Give back every entry exactly as it is written, but not the pictures.

[Stored items]
* * *
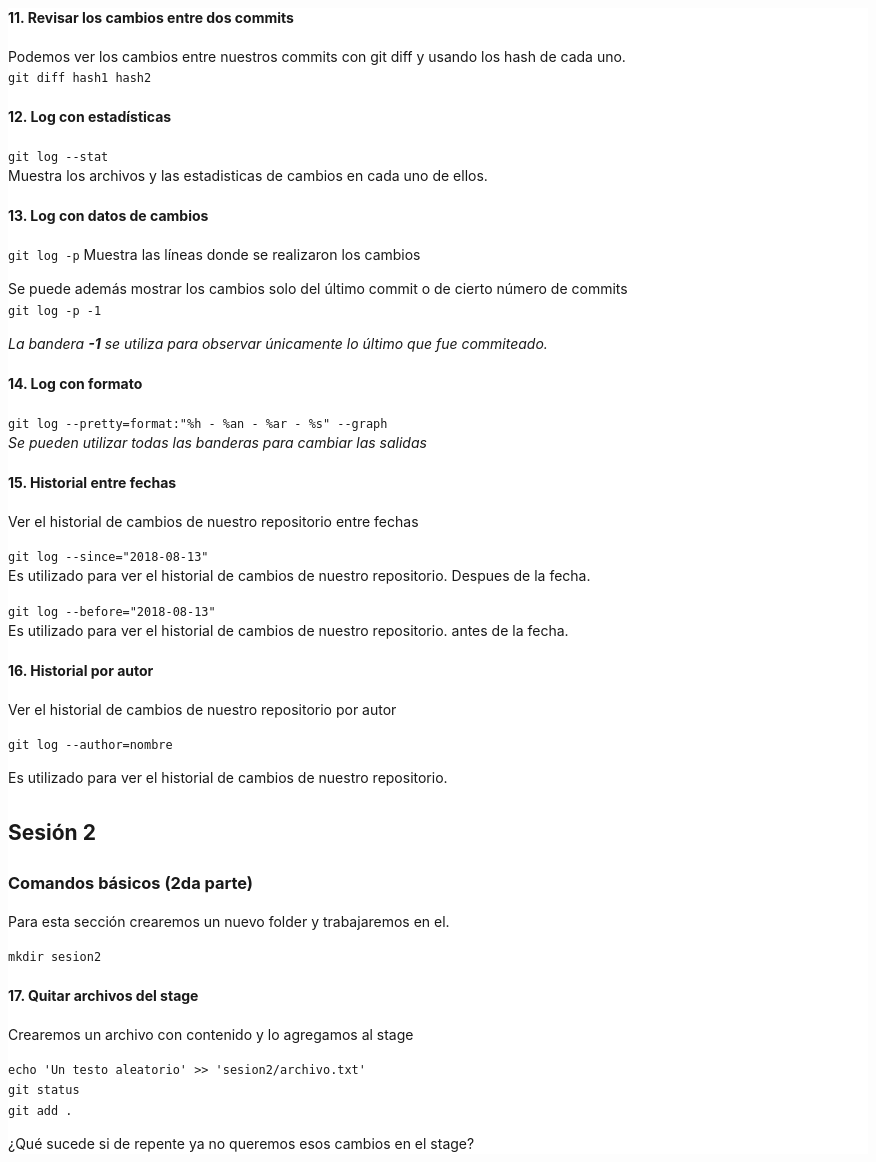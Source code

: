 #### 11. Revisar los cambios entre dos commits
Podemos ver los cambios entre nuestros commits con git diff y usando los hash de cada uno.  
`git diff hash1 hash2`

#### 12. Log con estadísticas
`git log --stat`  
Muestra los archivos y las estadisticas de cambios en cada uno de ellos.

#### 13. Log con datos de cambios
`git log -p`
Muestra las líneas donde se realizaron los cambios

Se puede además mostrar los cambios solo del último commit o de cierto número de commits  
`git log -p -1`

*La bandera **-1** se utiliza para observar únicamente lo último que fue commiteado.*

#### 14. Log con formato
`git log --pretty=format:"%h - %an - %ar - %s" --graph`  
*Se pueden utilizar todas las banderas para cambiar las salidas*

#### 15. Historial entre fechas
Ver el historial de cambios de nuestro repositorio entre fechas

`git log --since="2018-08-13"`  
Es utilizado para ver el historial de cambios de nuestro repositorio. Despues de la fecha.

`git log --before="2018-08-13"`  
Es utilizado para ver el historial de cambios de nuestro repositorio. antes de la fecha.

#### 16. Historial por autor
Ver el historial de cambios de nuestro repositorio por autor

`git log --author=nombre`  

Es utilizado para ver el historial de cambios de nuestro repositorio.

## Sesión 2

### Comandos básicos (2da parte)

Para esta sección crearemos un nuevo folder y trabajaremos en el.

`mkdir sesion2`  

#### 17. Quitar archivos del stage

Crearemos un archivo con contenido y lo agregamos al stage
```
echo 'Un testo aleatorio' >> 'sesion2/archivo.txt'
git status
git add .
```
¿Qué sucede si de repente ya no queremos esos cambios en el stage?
* * *
> [Completed task]
Source code

: #### 11. Revisar los cambios entre dos commits
Podemos ver los cambios entre nuestros commits con git diff y usando los hash de cada uno.  
`git diff hash1 hash2`

#### 12. Log con estadísticas
`git log --stat`  
Muestra los archivos y las estadisticas de cambios en cada uno de ellos.

#### 13. Log con datos de cambios
`git log -p`
Muestra las líneas donde se realizaron los cambios

Se puede además mostrar los cambios solo del último commit o de cierto número de commits  
`git log -p -1`

*La bandera **-1** se utiliza para observar únicamente lo último que fue commiteado.*

#### 14. Log con formato
`git log --pretty=format:"%h - %an - %ar - %s" --graph`  
*Se pueden utilizar todas las banderas para cambiar las salidas*

#### 15. Historial entre fechas
Ver el historial de cambios de nuestro repositorio entre fechas

`git log --since="2018-08-13"`  
Es utilizado para ver el historial de cambios de nuestro repositorio. Despues de la fecha.

`git log --before="2018-08-13"`  
Es utilizado para ver el historial de cambios de nuestro repositorio. antes de la fecha.

#### 16. Historial por autor
Ver el historial de cambios de nuestro repositorio por autor

`git log --author=nombre`  

Es utilizado para ver el historial de cambios de nuestro repositorio.

## Sesión 2

### Comandos básicos (2da parte)

Para esta sección crearemos un nuevo folder y trabajaremos en el.

`mkdir sesion2`  

#### 17. Quitar archivos del stage

Crearemos un archivo con contenido y lo agregamos al stage
```
echo 'Un testo aleatorio' >> 'sesion2/archivo.txt'
git status
git add .
```
¿Qué sucede si de repente ya no queremos esos cambios en el stage?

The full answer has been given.